Beyond that you also are supposed, right from the beginning, to do a 20-minute walk every day, drinks lots of water and to not use escalators.
Dissecting It
The 72 foods high in protein you are supposed to eat in step 1 are all low in fat (lean cuts of meat, low fat dairy products etc.). The limited addition of 28 vegetables, that are to be eaten every second day, may for some people be the first time vegetables ever are a regular staple of their diet – and vegetables are low in calories, too. In step 3, bread and cheese are reintroduced into your palate, but only in very small quantities.
Step 4 is where you are supposed to maintain your weight, if you
- eat three tablespoons of oat bran per day, oat bran being another staple of this diet.
- keep doing the daily walks and never ever use elevators or escalators.

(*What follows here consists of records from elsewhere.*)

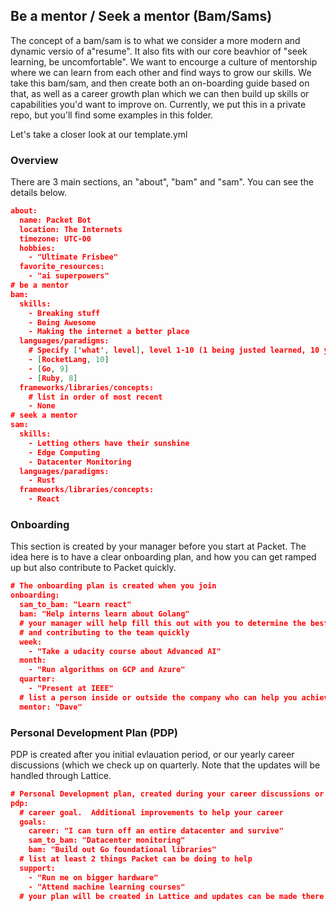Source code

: ## Be a mentor / Seek a mentor (Bam/Sams)

The concept of a bam/sam is to what we consider a more modern and dynamic versio of a"resume".  It also fits with our core beavhior of "seek learning, be uncomfortable".  We want to encourge a culture of mentorship where we can learn from each other and find ways to grow our skills.  We take this bam/sam, and then create both an on-boarding guide based on that, as well as a career growth plan which we can then build up skills or capabilities you'd want to improve on.  Currently, we put this in a private repo, but you'll find some examples in this folder.

Let's take a closer look at our template.yml

### Overview

There are 3 main sections, an "about", "bam" and "sam".  You can see the details below.

```json
about:
  name: Packet Bot
  location: The Internets
  timezone: UTC-00
  hobbies:
    - "Ultimate Frisbee"
  favorite_resources:
    - "ai superpowers"
# be a mentor
bam:
  skills:
    - Breaking stuff
    - Being Awesome
    - Making the internet a better place
  languages/paradigms:
    # Specify ['what', level], level 1-10 (1 being justed learned, 10 you can give a talk about it)
    - [RocketLang, 10]
    - [Go, 9]
    - [Ruby, 8]
  frameworks/libraries/concepts:
    # list in order of most recent
    - None
# seek a mentor
sam:
  skills:
    - Letting others have their sunshine
    - Edge Computing
    - Datacenter Monitoring
  languages/paradigms:
    - Rust
  frameworks/libraries/concepts:
    - React
```

### Onboarding

This section is created by your manager before you start at Packet.  The idea here is to have a clear onboarding plan, and how you can get ramped up but also contribute to Packet quickly.

```json
# The onboarding plan is created when you join
onboarding:
  sam_to_bam: "Learn react"
  bam: "Help interns learn about Golang"
  # your manager will help fill this out with you to determine the best use of your time to get onboarded quickly
  # and contributing to the team quickly
  week:
    - "Take a udacity course about Advanced AI"
  month:
    - "Run algorithms on GCP and Azure"
  quarter:
    - "Present at IEEE"
  # list a person inside or outside the company who can help you achieve your plan
  mentor: "Dave"

```

### Personal Development Plan (PDP)

PDP is created after you initial evlauation period, or our yearly career discussions (which we check up on quarterly.  Note that the updates will be handled through Lattice.

```json
# Personal Development plan, created during your career discussions or your evaluation period after your start date
pdp:
  # career goal.  Additional improvements to help your career
  goals:
    career: "I can turn off an entire datacenter and survive"
    sam_to_bam: "Datacenter monitoring"
    bam: "Build out Go foundational libraries"
  # list at least 2 things Packet can be doing to help
  support:
    - "Run me on bigger hardware"
    - "Attend machine learning courses"
  # your plan will be created in Lattice and updates can be made there.  It will take an "OKR" type format
  ```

- eat only lean protein one day per week, as during step 1.
It’s Simply The Calories
There we go: water, vegetables, lean meats and oat bran have zero or at least less energy-density than what you ate before. If before starting this plan your diet consisted of sugar-topped donuts for breakfast, a Big Mac and fries for lunch and a double-cheese pizza in the evening and you washed all this down with about two bottles of Coke, then you now are simply eating a lot less calories. Especially because your stomach is filled with all the water you are supposed to drink.
And not using escalators etc. and a 20-minute daily walk simply burn up to 200 extra calories per day – which I already pointed out eons ago.
Why The Diet Is Dangerous
At the heart of it, Dukan’s diet is nothing but a modified version of the Atkins’ Diet and comes with similar problems. France’s National Agency for Food, Environmental and Work Health Safety (ANSES) put the Dukan Diet on a list of 15 imbalanced and potentially risky diets, explaining that it contains too much salt and not enough vitamin C and fiber – an imbalance that in the long run can have consequences for the body.
For similar reasons, the British Dietetic Association named it as one of the “five worst diets of 2011”. Sian Porter, a dietitian and spokeswoman for the association, told the New York Times that “even if you can survive it for the first few days, it’s hard to stick with it. It’s hard on your kidneys. And it’s expensive”.
Yet on his website, under the header “Doctors Approve”, which may leave us with the impression that the majority of the medical community approves, Dukan writes:
(…) general practitioners in France and abroad, struck by the results obtained by their patients and especially by their long-term weight stabilization, have adopted the Dukan Method, either by learning it and applying it to their patients, or by recommending the Dukan Diet book.
Of course, the less favorable views above Dukan doesn’t mention. According to a Yahoo! article, when asked about these criticisms, he dismissed them as “unscientific” – while he himself never provided any scientific data on the safety of his diet plan.
Draw your own conclusions.
Picture courtesy of “Kristy“.
4 Comments
in other words, all diets imo are pretty crappy. Eat correctly is the way to do it. There is no single way to eat. you count your calories and can fill those calories with crap or goodness. Goodness can be full of protien, full of fatty acids etc…
Yep, exactly.
And, Hamid, you just prove you not only have eyes, but also a brain! 😉
I don’t follow these diets!!! I learned that from you!!!! 🙂
Thank you! I’m glad you find my articles useful!